§ TASK TO CARRY OUT: Everything in the listing should be transcribed exactly, apart from the pictures.
--- DATA LISTING Enclosed Below ---
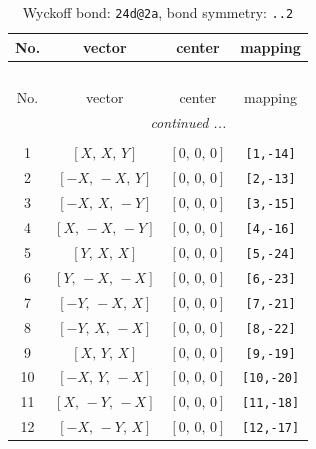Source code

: \documentclass[fleqn,8pt]{jsarticle}
\begin{document}
\renewcommand{\arraystretch}{1.2}
\begin{longtable}{cccc}
\caption{Wyckoff bond: {\tt 24d@2a}, bond symmetry: {\tt ..2}}
 \\
 \hline \hline
No. & vector & center & mapping \\ \hline \endfirsthead

\multicolumn{3}{l}{\tablename\ \thetable{}} \\
 \hline \hline
No. & vector & center & mapping \\ \hline \endhead

 \hline \hline
\multicolumn{3}{r}{\footnotesize\it continued ...} \\ \endfoot

 \hline \hline
\multicolumn{3}{r}{} \\ \endlastfoot

1 & $\left[ X,\, X,\, Y \right]$ & $\left[ 0,\, 0,\, 0 \right]$ & {\tt [1,-14]} \\ \hline
2 & $\left[ - X,\, - X,\, Y \right]$ & $\left[ 0,\, 0,\, 0 \right]$ & {\tt [2,-13]} \\ \hline
3 & $\left[ - X,\, X,\, - Y \right]$ & $\left[ 0,\, 0,\, 0 \right]$ & {\tt [3,-15]} \\ \hline
4 & $\left[ X,\, - X,\, - Y \right]$ & $\left[ 0,\, 0,\, 0 \right]$ & {\tt [4,-16]} \\ \hline
5 & $\left[ Y,\, X,\, X \right]$ & $\left[ 0,\, 0,\, 0 \right]$ & {\tt [5,-24]} \\ \hline
6 & $\left[ Y,\, - X,\, - X \right]$ & $\left[ 0,\, 0,\, 0 \right]$ & {\tt [6,-23]} \\ \hline
7 & $\left[ - Y,\, - X,\, X \right]$ & $\left[ 0,\, 0,\, 0 \right]$ & {\tt [7,-21]} \\ \hline
8 & $\left[ - Y,\, X,\, - X \right]$ & $\left[ 0,\, 0,\, 0 \right]$ & {\tt [8,-22]} \\ \hline
9 & $\left[ X,\, Y,\, X \right]$ & $\left[ 0,\, 0,\, 0 \right]$ & {\tt [9,-19]} \\ \hline
10 & $\left[ - X,\, Y,\, - X \right]$ & $\left[ 0,\, 0,\, 0 \right]$ & {\tt [10,-20]} \\ \hline
11 & $\left[ X,\, - Y,\, - X \right]$ & $\left[ 0,\, 0,\, 0 \right]$ & {\tt [11,-18]} \\ \hline
12 & $\left[ - X,\, - Y,\, X \right]$ & $\left[ 0,\, 0,\, 0 \right]$ & {\tt [12,-17]} \\
\end{longtable}
\renewcommand{\arraystretch}{1.2}
\end{document}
--- End of Enclosed DATA LISTING ---
§ ANSWER TO THIS TASK:
Source code

: \documentclass[fleqn,8pt]{jsarticle}
\begin{document}
\renewcommand{\arraystretch}{1.2}
\begin{longtable}{cccc}
\caption{Wyckoff bond: {\tt 24d@2a}, bond symmetry: {\tt ..2}}
 \\
 \hline \hline
No. & vector & center & mapping \\ \hline \endfirsthead

\multicolumn{3}{l}{\tablename\ \thetable{}} \\
 \hline \hline
No. & vector & center & mapping \\ \hline \endhead

 \hline \hline
\multicolumn{3}{r}{\footnotesize\it continued ...} \\ \endfoot

 \hline \hline
\multicolumn{3}{r}{} \\ \endlastfoot

1 & $\left[ X,\, X,\, Y \right]$ & $\left[ 0,\, 0,\, 0 \right]$ & {\tt [1,-14]} \\ \hline
2 & $\left[ - X,\, - X,\, Y \right]$ & $\left[ 0,\, 0,\, 0 \right]$ & {\tt [2,-13]} \\ \hline
3 & $\left[ - X,\, X,\, - Y \right]$ & $\left[ 0,\, 0,\, 0 \right]$ & {\tt [3,-15]} \\ \hline
4 & $\left[ X,\, - X,\, - Y \right]$ & $\left[ 0,\, 0,\, 0 \right]$ & {\tt [4,-16]} \\ \hline
5 & $\left[ Y,\, X,\, X \right]$ & $\left[ 0,\, 0,\, 0 \right]$ & {\tt [5,-24]} \\ \hline
6 & $\left[ Y,\, - X,\, - X \right]$ & $\left[ 0,\, 0,\, 0 \right]$ & {\tt [6,-23]} \\ \hline
7 & $\left[ - Y,\, - X,\, X \right]$ & $\left[ 0,\, 0,\, 0 \right]$ & {\tt [7,-21]} \\ \hline
8 & $\left[ - Y,\, X,\, - X \right]$ & $\left[ 0,\, 0,\, 0 \right]$ & {\tt [8,-22]} \\ \hline
9 & $\left[ X,\, Y,\, X \right]$ & $\left[ 0,\, 0,\, 0 \right]$ & {\tt [9,-19]} \\ \hline
10 & $\left[ - X,\, Y,\, - X \right]$ & $\left[ 0,\, 0,\, 0 \right]$ & {\tt [10,-20]} \\ \hline
11 & $\left[ X,\, - Y,\, - X \right]$ & $\left[ 0,\, 0,\, 0 \right]$ & {\tt [11,-18]} \\ \hline
12 & $\left[ - X,\, - Y,\, X \right]$ & $\left[ 0,\, 0,\, 0 \right]$ & {\tt [12,-17]} \\
\end{longtable}
\renewcommand{\arraystretch}{1.2}
\end{document}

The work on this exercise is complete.